La véritable finalité de ce dispositif demeure d’amener le client à dépenser son argent dans les magasins.

Le groupe immobilier Ceetrus, filiale d’Auchan, organise des ateliers pédagogiques dans ses centres commerciaux, avec la bénédiction du label « Vacances apprenantes » cher à Jean-Michel Blanquer.

Au supermarché, pendant que les parents poussent le charriot, les enfants tentent de rattraper le retard scolaire pris pendant le confinement. C’est un peu l’idée de base du dispositif répondant au doux nom de baptême d’« Aushopping Campus », lancé par Ceetrus France, la filiale immobilière du groupe Auchan. Une cinquantaine de centres commerciaux à travers le pays sont concernés, avec des ambitions affichées : « Plus de 25 000 élèves à travers notre réseau national pourront bénéficier gratuitement de ce dispositif », explique dans un communiqué Bertrand Houseaux, directeur d’exploitation des sites commerciaux chez Ceetrus. Et tout cela a reçu, sous la forme du label « Vacances apprenantes », la bénédiction du ministère de l’Éducation nationale, de la Jeunesse et des Sports.

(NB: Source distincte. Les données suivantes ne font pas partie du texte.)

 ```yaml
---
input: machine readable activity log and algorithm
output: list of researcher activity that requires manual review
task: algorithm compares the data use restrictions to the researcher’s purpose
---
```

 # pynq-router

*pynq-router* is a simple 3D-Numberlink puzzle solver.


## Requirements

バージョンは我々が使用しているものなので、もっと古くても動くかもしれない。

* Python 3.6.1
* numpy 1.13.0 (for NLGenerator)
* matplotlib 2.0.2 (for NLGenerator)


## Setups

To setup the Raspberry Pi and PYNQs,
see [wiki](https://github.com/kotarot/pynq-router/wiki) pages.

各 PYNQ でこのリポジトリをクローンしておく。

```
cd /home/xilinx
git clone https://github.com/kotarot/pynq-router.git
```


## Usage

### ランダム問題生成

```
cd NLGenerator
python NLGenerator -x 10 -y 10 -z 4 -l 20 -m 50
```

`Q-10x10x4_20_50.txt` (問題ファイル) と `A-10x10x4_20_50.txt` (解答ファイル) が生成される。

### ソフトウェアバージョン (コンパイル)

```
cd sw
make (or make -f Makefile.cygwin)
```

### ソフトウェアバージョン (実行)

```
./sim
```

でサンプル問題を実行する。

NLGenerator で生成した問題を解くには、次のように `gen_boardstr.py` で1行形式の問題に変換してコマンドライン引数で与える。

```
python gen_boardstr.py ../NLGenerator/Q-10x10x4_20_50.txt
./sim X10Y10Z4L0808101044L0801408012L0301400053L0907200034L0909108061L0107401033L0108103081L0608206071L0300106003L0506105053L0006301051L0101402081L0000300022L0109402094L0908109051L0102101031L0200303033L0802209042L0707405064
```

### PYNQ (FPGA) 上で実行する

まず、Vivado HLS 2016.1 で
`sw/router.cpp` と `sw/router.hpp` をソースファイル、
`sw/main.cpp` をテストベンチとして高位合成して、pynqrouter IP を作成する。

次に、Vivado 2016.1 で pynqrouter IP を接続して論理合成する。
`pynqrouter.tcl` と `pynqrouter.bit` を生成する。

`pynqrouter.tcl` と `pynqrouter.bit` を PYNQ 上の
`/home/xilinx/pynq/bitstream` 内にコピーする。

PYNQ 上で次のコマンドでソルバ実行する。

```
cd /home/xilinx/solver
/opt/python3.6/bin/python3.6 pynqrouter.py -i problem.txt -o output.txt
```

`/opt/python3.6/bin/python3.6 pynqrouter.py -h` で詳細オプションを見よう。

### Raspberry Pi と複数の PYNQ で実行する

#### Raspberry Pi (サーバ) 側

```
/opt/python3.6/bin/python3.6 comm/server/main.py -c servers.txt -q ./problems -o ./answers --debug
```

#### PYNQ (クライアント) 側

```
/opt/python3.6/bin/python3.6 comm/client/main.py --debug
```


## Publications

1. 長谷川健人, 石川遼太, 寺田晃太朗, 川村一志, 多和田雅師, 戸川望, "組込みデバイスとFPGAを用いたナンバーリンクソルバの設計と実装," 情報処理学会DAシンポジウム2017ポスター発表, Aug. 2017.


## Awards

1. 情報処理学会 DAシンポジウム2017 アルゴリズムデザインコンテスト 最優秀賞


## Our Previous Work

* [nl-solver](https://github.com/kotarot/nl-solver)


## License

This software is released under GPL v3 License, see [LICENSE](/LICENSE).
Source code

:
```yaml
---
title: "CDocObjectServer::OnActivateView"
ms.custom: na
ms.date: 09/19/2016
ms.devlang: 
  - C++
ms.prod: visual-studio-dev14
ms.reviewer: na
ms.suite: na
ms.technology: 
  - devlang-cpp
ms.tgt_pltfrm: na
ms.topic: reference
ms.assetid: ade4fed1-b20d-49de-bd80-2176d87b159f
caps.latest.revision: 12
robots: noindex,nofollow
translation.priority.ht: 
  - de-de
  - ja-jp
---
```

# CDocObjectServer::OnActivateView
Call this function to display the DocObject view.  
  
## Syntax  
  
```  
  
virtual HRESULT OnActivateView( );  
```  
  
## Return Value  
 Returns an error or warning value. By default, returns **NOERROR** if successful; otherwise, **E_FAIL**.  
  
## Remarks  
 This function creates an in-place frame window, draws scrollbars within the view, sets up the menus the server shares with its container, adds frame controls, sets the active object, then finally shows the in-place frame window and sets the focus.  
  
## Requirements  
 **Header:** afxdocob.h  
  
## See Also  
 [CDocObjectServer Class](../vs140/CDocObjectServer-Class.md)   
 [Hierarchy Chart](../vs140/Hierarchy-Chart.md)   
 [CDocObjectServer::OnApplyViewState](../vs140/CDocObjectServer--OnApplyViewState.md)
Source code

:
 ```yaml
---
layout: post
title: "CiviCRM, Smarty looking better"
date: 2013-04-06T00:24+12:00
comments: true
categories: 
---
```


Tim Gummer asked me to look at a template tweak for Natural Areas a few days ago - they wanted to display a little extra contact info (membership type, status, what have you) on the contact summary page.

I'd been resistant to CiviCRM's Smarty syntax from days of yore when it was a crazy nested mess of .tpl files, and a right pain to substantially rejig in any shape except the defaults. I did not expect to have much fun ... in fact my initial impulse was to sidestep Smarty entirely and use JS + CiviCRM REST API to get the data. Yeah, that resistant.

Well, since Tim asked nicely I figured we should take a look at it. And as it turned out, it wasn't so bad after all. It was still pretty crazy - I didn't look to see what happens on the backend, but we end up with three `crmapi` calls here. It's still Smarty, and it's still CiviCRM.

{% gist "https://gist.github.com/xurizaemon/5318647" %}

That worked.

La chose a commencé le 20 juillet, doit prendre fin juste avant la rentrée, le 29 août et comprend trois volets. Il y a d’abord la distribution gratuite, en partenariat avec le célèbre éditeur scolaire Hatier, de cahiers de vacances. Ceux-ci peuvent être soit téléchargés sur le site des centres commerciaux du groupe Auchan, soit retirés, en version papier, dans l’un de ces centres. Deuxième volet : des ateliers de soutien scolaire, eux aussi gratuits, organisés à l’intérieur même des galeries commerciales. Il faut pour cela s’inscrire soit sur le site précité, soit auprès du magasin lui-même. Enfin, c’est une dictée nationale qui doit, le 29 août, clore le dispositif.

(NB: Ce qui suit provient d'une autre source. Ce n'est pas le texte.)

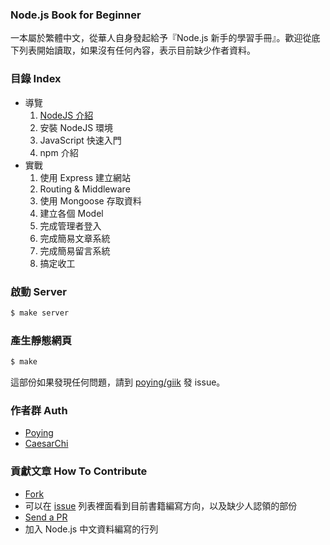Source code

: ### Node.js Book for Beginner

一本屬於繁體中文，從華人自身發起給予『Node.js 新手的學習手冊』。歡迎從底下列表開始讀取，如果沒有任何內容，表示目前缺少作者資料。

### 目錄 Index

* 導覽
  1. [NodeJS 介紹](https://github.com/nodejs-tw/nodejs-book-beginner-guide/blob/master/source/0-intro/nodejs.md)
  2. 安裝 NodeJS 環境
  3. JavaScript 快速入門
  4. npm 介紹
* 實戰
  1. 使用 Express 建立網站
  2. Routing & Middleware
  3. 使用 Mongoose 存取資料
  4. 建立各個  Model
  5. 完成管理者登入
  6. 完成簡易文章系統
  7. 完成簡易留言系統
  8. 搞定收工


### 啟動 Server

```bash
$ make server
```

### 產生靜態網頁

```bash
$ make
```

這部份如果發現任何問題，請到 [poying/giik](https://github.com/poying/giik) 發 issue。

### 作者群 Auth

 * [Poying](https://github.com/poying)
 * [CaesarChi](https://github.com/poying)

### 貢獻文章 How To Contribute

- [Fork](https://help.github.com/articles/fork-a-repo)
- 可以在 [issue](https://github.com/nodejs-tw/nodejs-book-beginner-guide/issues) 列表裡面看到目前書籍編寫方向，以及缺少人認領的部份
- [Send a PR](https://help.github.com/articles/using-pull-requests)
- 加入 Node.js 中文資料編寫的行列
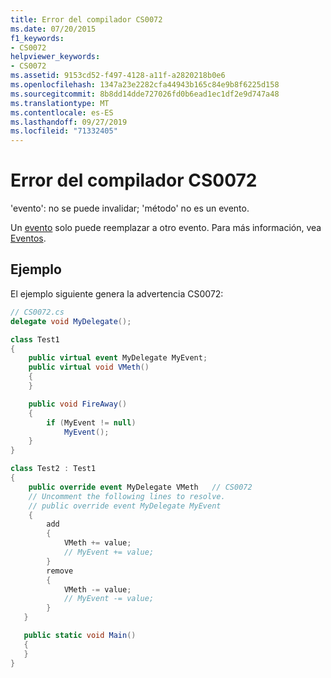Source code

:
 ```yaml
---
title: Error del compilador CS0072
ms.date: 07/20/2015
f1_keywords:
- CS0072
helpviewer_keywords:
- CS0072
ms.assetid: 9153cd52-f497-4128-a11f-a2820218b0e6
ms.openlocfilehash: 1347a23e2282cfa44943b165c84e9b8f6225d158
ms.sourcegitcommit: 8b8dd14dde727026fd0b6ead1ec1df2e9d747a48
ms.translationtype: MT
ms.contentlocale: es-ES
ms.lasthandoff: 09/27/2019
ms.locfileid: "71332405"
---
```

# <a name="compiler-error-cs0072"></a>Error del compilador CS0072

'evento': no se puede invalidar; 'método' no es un evento.

 Un [evento](../language-reference/keywords/event.md) solo puede reemplazar a otro evento. Para más información, vea [Eventos](../programming-guide/events/index.md).

## <a name="example"></a>Ejemplo

 El ejemplo siguiente genera la advertencia CS0072:

```csharp
// CS0072.cs
delegate void MyDelegate();

class Test1
{
    public virtual event MyDelegate MyEvent;
    public virtual void VMeth()
    {
    }

    public void FireAway()
    {
        if (MyEvent != null)
            MyEvent();
    }
}

class Test2 : Test1
{
    public override event MyDelegate VMeth   // CS0072
    // Uncomment the following lines to resolve.
    // public override event MyDelegate MyEvent
    {
        add
        {
            VMeth += value;
            // MyEvent += value;
        }
        remove
        {
            VMeth -= value;
            // MyEvent -= value;
        }
   }

   public static void Main()
   {
   }
}
```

C’est évidemment le deuxième volet qui interroge. Porte-parole du Snes-FSU (premier syndicat du secondaire), Sophie Vénétitay craint ainsi « une confusion des lieux qui entraîne une confusion des genres entre activités marchandes et activités éducatives ». Selon les informations du site Actu.fr, chaque atelier dure deux heures, avec un effectif maximum de 9 élèves. Tous les niveaux, de la primaire au lycée, sont potentiellement concernés, et les matières dispensées sont le français, les mathématiques, l’anglais et les sciences.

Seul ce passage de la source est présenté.